Background information
- Also known as: Gentle Dom
- Born: Andrew Wells VanWyngarden February 1, 1983 (age 43) Columbia, Missouri, U.S.
- Genres: Psychedelic rock; neo-psychedelia; indie pop; progressive rock; synth-pop;
- Occupations: Singer; songwriter; musician;
- Instruments: Vocals; guitar; keyboards; bass; drums;
- Years active: 2002–present
- Labels: Columbia; Red Ink; Cantora Records; MGMT Records;
- Member of: MGMT

= Andrew VanWyngarden =

American musician (born 1983)

Andrew Wells VanWyngarden (born February 1, 1983) is an American singer and musician who is the lead vocalist, guitarist, songwriter, and co-founder of the rock band MGMT. One of his songs, "Kids", received a nomination for the Grammy Award for Best Pop Performance by a Duo or Group with Vocals while the band was nominated in the Best New Artist category.

==Early life and education==
VanWyngarden was born in Columbia, Missouri on February 1, 1983, and was raised in Memphis, Tennessee. His father, Bruce VanWyngarden, was the editor of the alternative newspaper Memphis Flyer.

One of his first experiences with music was listening to his father play The Who song "Pinball Wizard" on his electric guitar with a Fender Twin Reverb amp. In seventh grade, he received a Les Paul guitar and started playing. That same year, he won a contest at Lausanne School, playing "Under the Bridge" by the Red Hot Chili Peppers. He was influenced by the music he listened to with his sister, Nirvana and Ween in particular, and often went through his parents' record collection in the attic where he found Neil Young, Bob Dylan, The Rolling Stones, etc. "From then on, all he ever wanted for Christmas was musical instruments; future seasons saw a drum set, a banjo, and a mandolin."

While in high school, he formed a band with Dan Treharne called Glitter Penis, where it was the two of them playing around on the computer "just making songs," VanWyngarden says. They created and recorded parody songs but did not perform live. Later on, VanWyngarden was in a band called Accidental Mersh with future MGMT guitarist Hank Sullivant who would later introduce him to James Richardson, MGMT's future live guitarist. The band achieved local success and fame in and around the Memphis area, and released two albums: The self-titled Accidental Mersh and Mirror Israeli. The first album reached the #2 spot on Napster's "Unsigned Bands" chart. The band went on hiatus when most of its members went to college. Andrew invited Ben Goldwasser to play the keyboard for Mersh during the summer of 2002. The band had a weekly gig at Newby's, but the shows were sparsely attended and the band dissolved.
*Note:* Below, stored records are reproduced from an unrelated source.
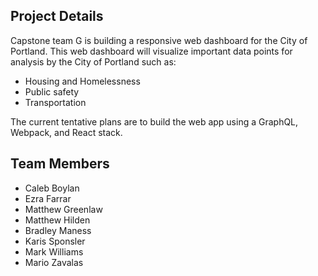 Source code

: ## Project Details

Capstone team G is building a responsive web dashboard for the City of
Portland. This web dashboard will visualize important data points for analysis
by the City of Portland such as:

- Housing and Homelessness
- Public safety
- Transportation

The current tentative plans are to build the web app using a GraphQL, Webpack,
and React stack.

## Team Members

- Caleb Boylan
- Ezra Farrar
- Matthew Greenlaw
- Matthew Hilden
- Bradley Maness
- Karis Sponsler
- Mark Williams
- Mario Zavalas
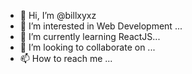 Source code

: - 👋 Hi, I’m @billxyxz
- 👀 I’m interested in Web Development ...
- 🌱 I’m currently learning ReactJS...
- 💞️ I’m looking to collaborate on ...
- 📫 How to reach me ...

<!---
billxyxz/billxyxz is a ✨ special ✨ repository because its `README.md` (this file) appears on your GitHub profile.
You can click the Preview link to take a look at your changes.
--->

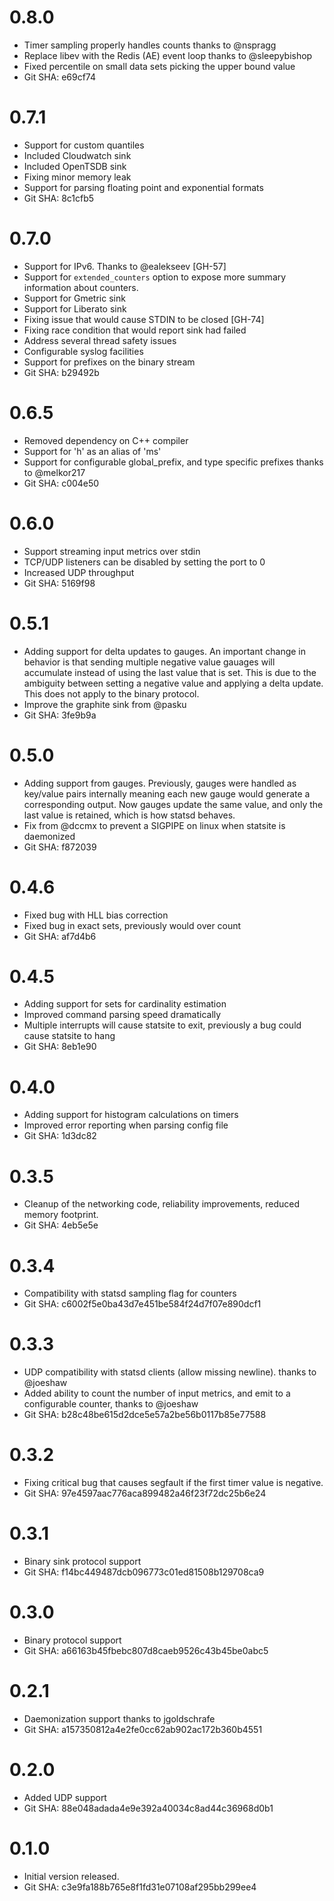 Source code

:# 0.8.0

* Timer sampling properly handles counts thanks to @nspragg
* Replace libev with the Redis (AE) event loop thanks to @sleepybishop
* Fixed percentile on small data sets picking the upper bound value
* Git SHA: e69cf74

# 0.7.1

* Support for custom quantiles
* Included Cloudwatch sink
* Included OpenTSDB sink
* Fixing minor memory leak
* Support for parsing floating point and exponential formats
* Git SHA: 8c1cfb5

# 0.7.0

* Support for IPv6. Thanks to @ealekseev [GH-57]
* Support for `extended_counters` option to expose more
  summary information about counters.
* Support for Gmetric sink
* Support for Liberato sink
* Fixing issue that would cause STDIN to be closed [GH-74]
* Fixing race condition that would report sink had failed
* Address several thread safety issues
* Configurable syslog facilities
* Support for prefixes on the binary stream
* Git SHA: b29492b

# 0.6.5

* Removed dependency on C++ compiler
* Support for 'h' as an alias of 'ms'
* Support for configurable global_prefix, and type specific
  prefixes thanks to @melkor217
* Git SHA: c004e50

# 0.6.0

* Support streaming input metrics over stdin
* TCP/UDP listeners can be disabled by setting the port to 0
* Increased UDP throughput
* Git SHA: 5169f98

# 0.5.1

* Adding support for delta updates to gauges. An important change in behavior
is that sending multiple negative value gauages will accumulate instead of
using the last value that is set. This is due to the ambiguity between setting
a negative value and applying a delta update. This does not apply to the
binary protocol.
* Improve the graphite sink from @pasku
* Git SHA: 3fe9b9a

# 0.5.0

 * Adding support from gauges. Previously, gauges were handled
 as key/value pairs internally meaning each new gauge would generate
 a corresponding output. Now gauges update the same value, and only the
 last value is retained, which is how statsd behaves.
 * Fix from @dccmx to prevent a SIGPIPE on linux when statsite is daemonized
 * Git SHA: f872039

# 0.4.6

 * Fixed bug with HLL bias correction
 * Fixed bug in exact sets, previously would over count
 * Git SHA: af7d4b6

# 0.4.5

 * Adding support for sets for cardinality estimation
 * Improved command parsing speed dramatically
 * Multiple interrupts will cause statsite to exit, previously
   a bug could cause statsite to hang
 * Git SHA: 8eb1e90

# 0.4.0

 * Adding support for histogram calculations on timers
 * Improved error reporting when parsing config file
 * Git SHA: 1d3dc82

# 0.3.5

 * Cleanup of the networking code, reliability improvements,
   reduced memory footprint.
 * Git SHA: 4eb5e5e

# 0.3.4

 * Compatibility with statsd sampling flag for counters
 * Git SHA: c6002f5e0ba43d7e451be584f24d7f07e890dcf1

# 0.3.3

 * UDP compatibility with statsd clients (allow missing newline).
 thanks to @joeshaw
 * Added ability to count the number of input metrics, and emit
 to a configurable counter, thanks to @joeshaw
 * Git SHA: b28c48be615d2dce5e57a2be56b0117b85e77588

# 0.3.2

 * Fixing critical bug that causes segfault if the first
 timer value is negative.
 * Git SHA: 97e4597aac776aca899482a46f23f72dc25b6e24

# 0.3.1

 * Binary sink protocol support
 * Git SHA: f14bc449487dcb096773c01ed81508b129708ca9

# 0.3.0

 * Binary protocol support
 * Git SHA: a66163b45fbebc807d8caeb9526c43b45be0abc5

# 0.2.1

 * Daemonization support thanks to jgoldschrafe
 * Git SHA: a157350812a4e2fe0cc62ab902ac172b360b4551

# 0.2.0

 * Added UDP support
 * Git SHA: 88e048adada4e9e392a40034c8ad44c36968d0b1

# 0.1.0

 * Initial version released.
 * Git SHA: c3e9fa188b765e8f1fd31e07108af295bb299ee4

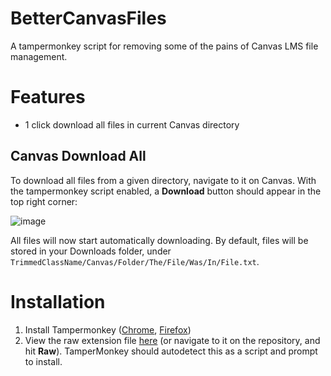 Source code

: # BetterCanvasFiles
A tampermonkey script for removing some of the pains of Canvas LMS file management.

# Features
- 1 click download all files in current Canvas directory

## Canvas Download All
To download all files from a given directory, navigate to it on Canvas. With the tampermonkey script enabled, a **Download** button should appear in the top right corner:

![image](https://github.com/user-attachments/assets/b84a5ede-e317-4ce4-a801-21a9be56d844)

All files will now start automatically downloading. By default, files will be stored in your Downloads folder, under `TrimmedClassName/Canvas/Folder/The/File/Was/In/File.txt`.

# Installation
1. Install Tampermonkey ([Chrome](https://chrome.google.com/webstore/detail/tampermonkey/dhdgffkkebhmkfjojejmpbldmpobfkfo), [Firefox](https://addons.mozilla.org/en-US/firefox/addon/tampermonkey/))
2. View the raw extension file [here](https://raw.githubusercontent.com/UZ9/BetterCanvasFiles/main/BetterCanvasFiles.user.js) (or navigate to it on the repository, and hit **Raw**). TamperMonkey should autodetect this as a script and prompt to install.

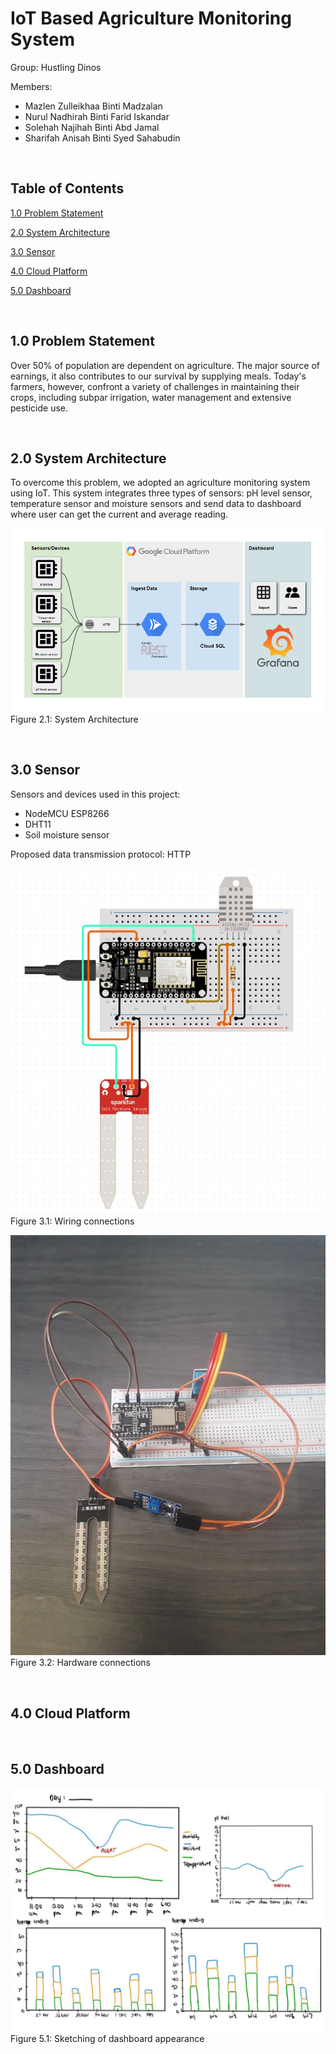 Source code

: # IoT Based Agriculture Monitoring System

Group: Hustling Dinos

Members:
-  Mazlen Zulleikhaa Binti Madzalan
- Nurul Nadhirah Binti Farid Iskandar
- Solehah Najihah Binti Abd Jamal
- Sharifah Anisah Binti Syed Sahabudin

<br>

## Table of Contents

[1.0 Problem Statement](#10-problem-statement)
      
[2.0 System Architecture](#20-system-architecture)

[3.0 Sensor](#30-sensor)

[4.0 Cloud Platform](#40-cloud-platform)

[5.0 Dashboard](#50-dashboard)

<br>

## 1.0 Problem Statement 

Over 50% of population are dependent on agriculture. The major source of earnings, it also contributes to our survival by supplying meals. Today's farmers, however, confront a variety of challenges in maintaining their crops, including subpar irrigation, water management and extensive pesticide use.

<br>

## 2.0 System Architecture

To overcome this problem, we adopted an agriculture monitoring system using IoT.  This system integrates three types of sensors: pH level sensor, temperature sensor and moisture sensors and send data to dashboard where user can get the current and average reading. 

![](system.png) Figure 2.1: System Architecture

<br>

## 3.0 Sensor
Sensors and devices used in this project:
- NodeMCU ESP8266
- DHT11
- Soil moisture sensor

Proposed data transmission protocol: HTTP

![](sensor2.jpg) Figure 3.1: Wiring connections

![](sensor1.jpg) Figure 3.2: Hardware connections

<br>

## 4.0 Cloud Platform

<br>

## 5.0 Dashboard


![](dashboard1.jpg) Figure 5.1: Sketching of dashboard appearance
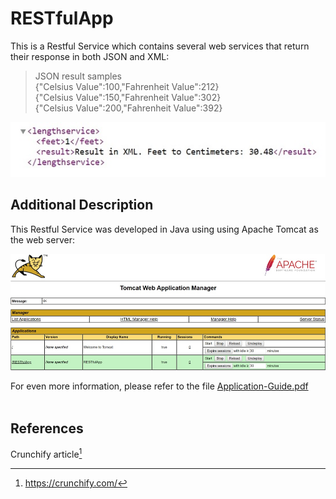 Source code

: # RESTfulApp
This is a Restful Service which contains several web services that return their response in both JSON and XML:

> JSON result samples  
 {"Celsius Value":100,"Fahrenheit Value":212}  
 {"Celsius Value":150,"Fahrenheit Value":302}  
 {"Celsius Value":200,"Fahrenheit Value":392}

![screenshot](./Results-Screenshot.jpg)

## Additional Description
This Restful Service was developed in Java using using Apache Tomcat as the web server:

![screenshot](./Apache-Screenshot.jpg)

For even more information, please refer to the file [Application-Guide.pdf](./Application-Guide.pdf)  
<br>

## References
Crunchify article[^1]
[^1]: https://crunchify.com/
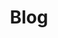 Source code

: ---
title: "Blog"
intro: "Explora artículos actualizados donde compartimos insights, novedades y tendencias del mundo de la tecnología y la innovación industrial."
--- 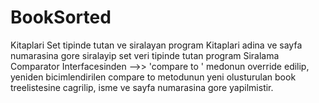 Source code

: # BookSorted
Kitaplari Set tipinde tutan ve siralayan program
Kitaplari adina ve sayfa numarasina gore siralayip set veri tipinde tutan program
Siralama Comparator Interfacesinden -->> 'compare to ' medonun override edilip, yeniden bicimlendirilen compare to metodunun yeni olusturulan book treelistesine cagrilip,
isme ve sayfa numarasina gore yapilmistir.
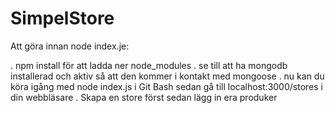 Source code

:# SimpelStore

Att göra innan node index.je:

. npm install för att ladda ner node_modules
. se till att ha mongodb installerad och aktiv så att den kommer i kontakt med mongoose
. nu kan du köra igång med node index.js i Git Bash sedan gå till localhost:3000/stores i din webbläsare
. Skapa en store först sedan lägg in era produker
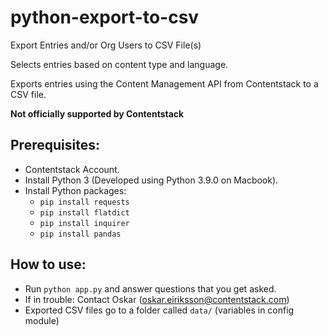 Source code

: # python-export-to-csv
Export Entries and/or Org Users to CSV File(s)

Selects entries based on content type and language.

Exports entries using the Content Management API from Contentstack to a CSV file.

**Not officially supported by Contentstack**

## Prerequisites:
* Contentstack Account.
* Install Python 3 (Developed using Python 3.9.0 on Macbook).
* Install Python packages:
  * `pip install requests`
  * `pip install flatdict`
  * `pip install inquirer`
  * `pip install pandas`

## How to use:
* Run `python app.py` and answer questions that you get asked.
* If in trouble: Contact Oskar (oskar.eiriksson@contentstack.com)
* Exported CSV files go to a folder called `data/` (variables in config module)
In college, he wrote and performed a song called "Super Volcano" for a class.

VanWyngarden attended and graduated in music from Wesleyan University, where he met fellow band member Ben Goldwasser in his freshman year. VanWyngarden remembered his university years as something "almost sickeningly idyllic: lots of doing mushrooms in the woods, not a hard graft in the library."

==Career==
===MGMT===
VanWyngarden came up with the title of MGMT's 2010 album Congratulations while making Oracular Spectacular. He writes a lot of the lyrics for MGMT, he has described the process, "I'd sit down for a few hours and try to do them. Usually, the ideas for the lyrics have been in my head for a while, and that's how I go over them again and again." His favorite song from the album is "Siberian Breaks". In a 2010 interview, speaking of fame and its effects on him, VanWyngarden conceded that to some extent he's turned into a kind of character he was poking fun at in the debut album. "I didn't realize it until now, but it's kind of funny, because the first song on our first album was 'Time to Pretend', which was about the imagined rock star scenario. So, [the song] 'It's Working' is like, "Yeah, we went out there and we did a lot of drugs, and it's not that great".

===Side projects===
VanWyngarden is in a project with Kevin Barnes from Of Montreal called Blikk Fang. In October 2014, it was announced that two songs would be released by Blikk Fang in Polyvinyl Records' 4 Track Singles Series for 2015. He appeared in The Heart is a Drum Machine, a documentary film about the nature of contemporary music.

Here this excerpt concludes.